REQUIRED ACTION →
Extract each line of the records below that contains the word "nombre".

INFORMATION →

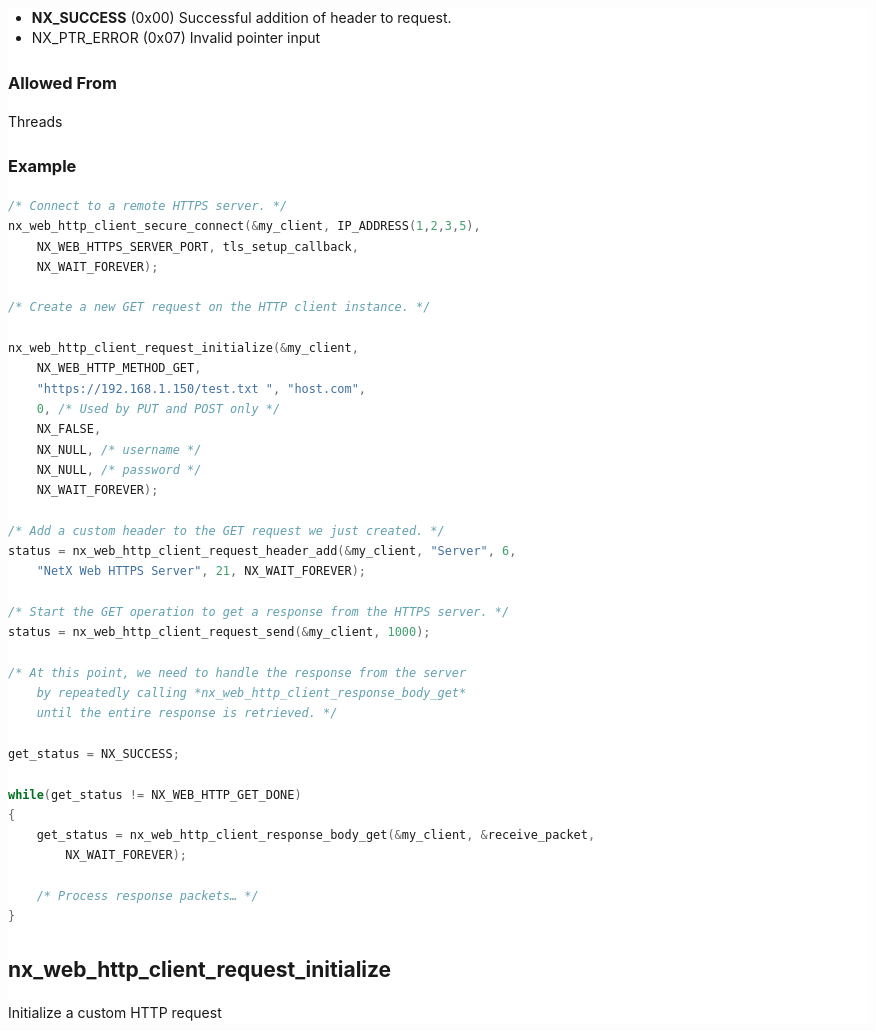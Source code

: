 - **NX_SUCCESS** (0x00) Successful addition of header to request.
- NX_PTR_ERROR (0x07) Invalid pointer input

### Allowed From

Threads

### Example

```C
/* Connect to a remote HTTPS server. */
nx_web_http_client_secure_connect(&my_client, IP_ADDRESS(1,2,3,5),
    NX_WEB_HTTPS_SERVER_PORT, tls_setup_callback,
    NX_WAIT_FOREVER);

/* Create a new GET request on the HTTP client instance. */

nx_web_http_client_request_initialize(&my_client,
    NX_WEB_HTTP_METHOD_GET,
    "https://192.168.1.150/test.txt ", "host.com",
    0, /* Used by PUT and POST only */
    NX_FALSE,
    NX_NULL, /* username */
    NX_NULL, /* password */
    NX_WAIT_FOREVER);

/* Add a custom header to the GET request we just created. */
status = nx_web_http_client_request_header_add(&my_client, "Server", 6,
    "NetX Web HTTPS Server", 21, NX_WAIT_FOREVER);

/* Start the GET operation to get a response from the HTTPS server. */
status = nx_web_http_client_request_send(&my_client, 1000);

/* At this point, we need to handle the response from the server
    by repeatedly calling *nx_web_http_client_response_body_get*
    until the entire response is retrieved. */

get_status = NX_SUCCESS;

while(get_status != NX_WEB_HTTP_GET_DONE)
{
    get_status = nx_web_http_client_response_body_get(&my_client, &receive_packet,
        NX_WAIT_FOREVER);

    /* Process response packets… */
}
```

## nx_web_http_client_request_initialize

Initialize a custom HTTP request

---

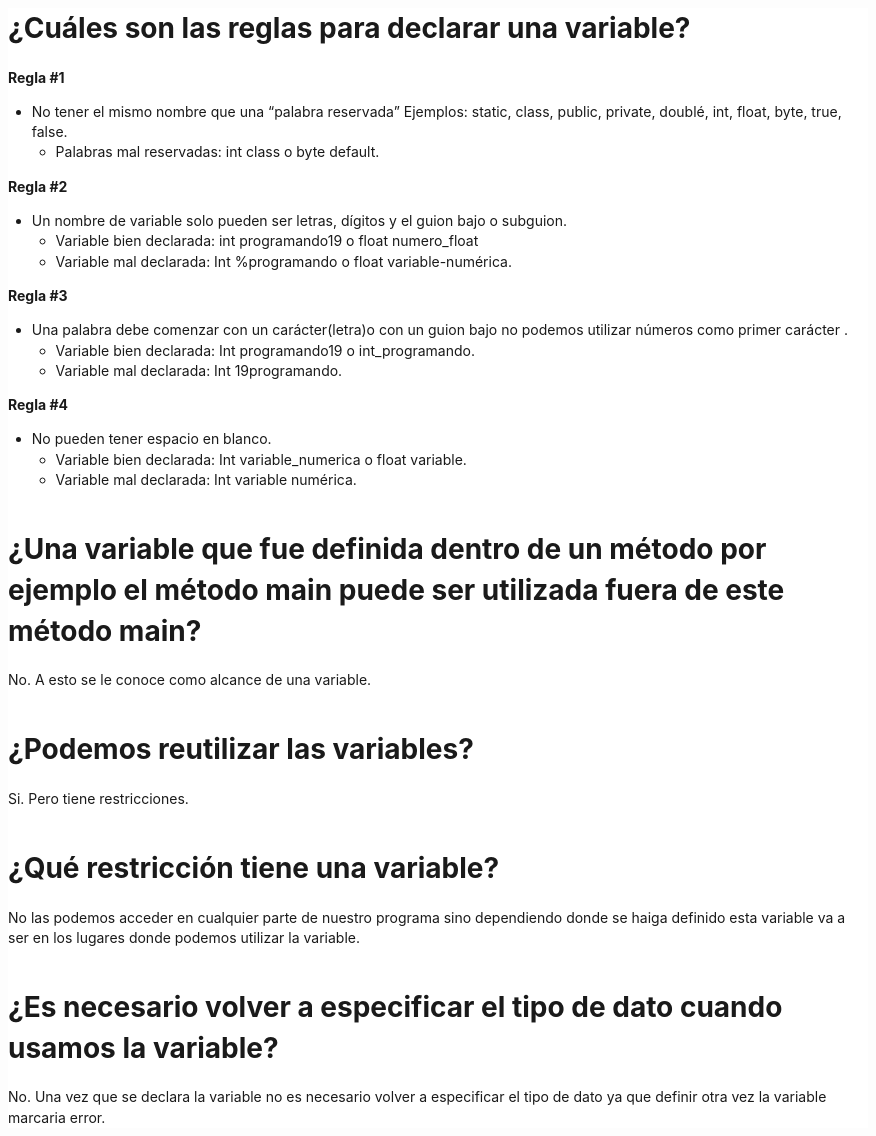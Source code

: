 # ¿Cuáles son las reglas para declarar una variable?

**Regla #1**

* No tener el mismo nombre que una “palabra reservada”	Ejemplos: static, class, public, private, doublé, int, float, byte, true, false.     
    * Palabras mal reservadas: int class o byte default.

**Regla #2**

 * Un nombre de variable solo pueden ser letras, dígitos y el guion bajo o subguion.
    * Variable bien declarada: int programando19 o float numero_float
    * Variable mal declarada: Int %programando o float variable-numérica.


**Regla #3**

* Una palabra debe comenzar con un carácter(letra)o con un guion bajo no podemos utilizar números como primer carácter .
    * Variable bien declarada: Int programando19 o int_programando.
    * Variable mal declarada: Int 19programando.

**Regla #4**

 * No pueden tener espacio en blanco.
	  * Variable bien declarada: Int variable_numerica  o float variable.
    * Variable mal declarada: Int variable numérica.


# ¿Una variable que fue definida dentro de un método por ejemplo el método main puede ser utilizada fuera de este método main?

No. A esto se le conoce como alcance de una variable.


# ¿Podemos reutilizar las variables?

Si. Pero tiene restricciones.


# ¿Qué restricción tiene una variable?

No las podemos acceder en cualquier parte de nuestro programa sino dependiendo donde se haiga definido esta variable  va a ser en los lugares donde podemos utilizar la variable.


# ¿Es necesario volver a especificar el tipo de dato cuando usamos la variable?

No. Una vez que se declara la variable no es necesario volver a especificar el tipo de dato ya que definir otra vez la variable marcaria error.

COMPLETED EXERCISE →
* No tener el mismo nombre que una “palabra reservada”	Ejemplos: static, class, public, private, doublé, int, float, byte, true, false.     
 * Un nombre de variable solo pueden ser letras, dígitos y el guion bajo o subguion.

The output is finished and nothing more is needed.